Product Review: Fisher-Price Royal Potty & Fisher-Price Royal Potty Step Stool

In just the last few weeks, potty training has really taken off in our house. We are now the proud owners of not one, but two potties. We started off with the Fisher-Price Royal Potty. That has been in the boys' bathroom for about six months now. It's supposed to give off a fanfare to reward proper use but that's never worked properly. I think the light sensor just isn't sensitive enough. The only time we seem to get fanfare is when we bump into the potty. I like this potty, however, because it's very easy to clean - the bowl just slides right out. It's also a good size for Alex.

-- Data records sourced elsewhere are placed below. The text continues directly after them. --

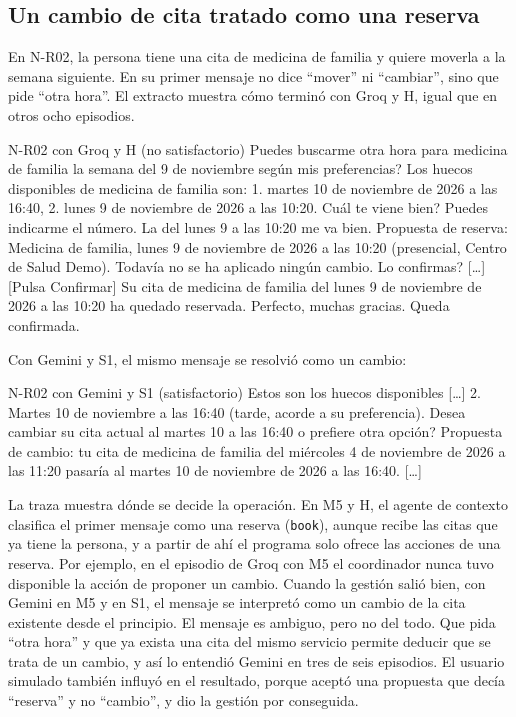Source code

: \subsection{Un cambio de cita tratado como una reserva}
\label{sec:caso-otra-hora}

En N-R02, la persona tiene una cita de medicina de familia y quiere moverla a
la semana siguiente. En su primer mensaje no dice \enquote{mover} ni
\enquote{cambiar}, sino que pide \enquote{otra hora}. El extracto muestra cómo
terminó con Groq y H, igual que en otros ocho episodios.

\begin{extracto}{N-R02 con Groq y H (no satisfactorio)}
 \textquestiondown{}Puedes buscarme otra hora para medicina de familia la semana del 9 de noviembre según mis preferencias?
 Los huecos disponibles de medicina de familia son: 1. martes 10 de noviembre de 2026 a las 16:40, 2. lunes 9 de noviembre de 2026 a las 10:20. \textquestiondown{}Cuál te viene bien? Puedes indicarme el número.
 La del lunes 9 a las 10:20 me va bien.
 Propuesta de reserva: Medicina de familia, lunes 9 de noviembre de 2026 a las 10:20 (presencial, Centro de Salud Demo). Todavía no se ha aplicado ningún cambio. \textquestiondown{}Lo confirmas? [\ldots]
 [Pulsa Confirmar]
 Su cita de medicina de familia del lunes 9 de noviembre de 2026 a las 10:20 ha quedado reservada.
 Perfecto, muchas gracias. Queda confirmada.
\end{extracto}

Con Gemini y S1, el mismo mensaje se resolvió como un cambio:

\begin{extracto}{N-R02 con Gemini y S1 (satisfactorio)}
 Estos son los huecos disponibles [\ldots] 2. Martes 10 de noviembre a las 16:40 (tarde, acorde a su preferencia). \textquestiondown{}Desea cambiar su cita actual al martes 10 a las 16:40 o prefiere otra opción?
 Propuesta de cambio: tu cita de medicina de familia del miércoles 4 de noviembre de 2026 a las 11:20 pasaría al martes 10 de noviembre de 2026 a las 16:40. [\ldots]
\end{extracto}

La traza muestra dónde se decide la operación. En M5 y H, el agente de
contexto clasifica el primer mensaje como una reserva (\texttt{book}), aunque
recibe las citas que ya tiene la persona, y a partir de ahí el programa solo
ofrece las acciones de una reserva. Por ejemplo, en el episodio de Groq con M5
el coordinador nunca tuvo disponible la acción de proponer un cambio. Cuando la
gestión salió bien, con Gemini en M5 y en S1, el mensaje se interpretó como un
cambio de la cita existente desde el principio. El mensaje es ambiguo, pero no
del todo. Que pida \enquote{otra hora} y que ya exista una cita del mismo
servicio permite deducir que se trata de un cambio, y así lo entendió Gemini en
tres de seis episodios. El usuario simulado también influyó en el resultado,
porque aceptó una propuesta que decía \enquote{reserva} y no \enquote{cambio}, y
dio la gestión por conseguida.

Because we're using the potty so much, we acquired a second one for the downstairs bathroom. I would have gotten the exact same one but they didn't have any at the Target nearest our house and I want to check out another store or wait for shipping. So I picked up the Fisher-Price Royal Potty Step Stool, which turned out to be more different than I expected. For one thing, the shield that keeps urine in the bowl when used by boys can be folded down - something Alex enjoys doing while we sit there. Instead of sliding the bowl out, you have to lift up the seat and then lift up the bowl, so it's not quite as easy to clean. But on the other hand, there's no risk of Alex pulling the bowl out while he's sitting on the potty. The step stool version has the added benefit of a built-in trainer seat for the big toilet and, like the name implies, it folds up to be a step stool. Finally, the sensor on this version is a little different and produces fanfare at appropriate times; however, it also produces fanfare even when nothing happened and so is a little misleading.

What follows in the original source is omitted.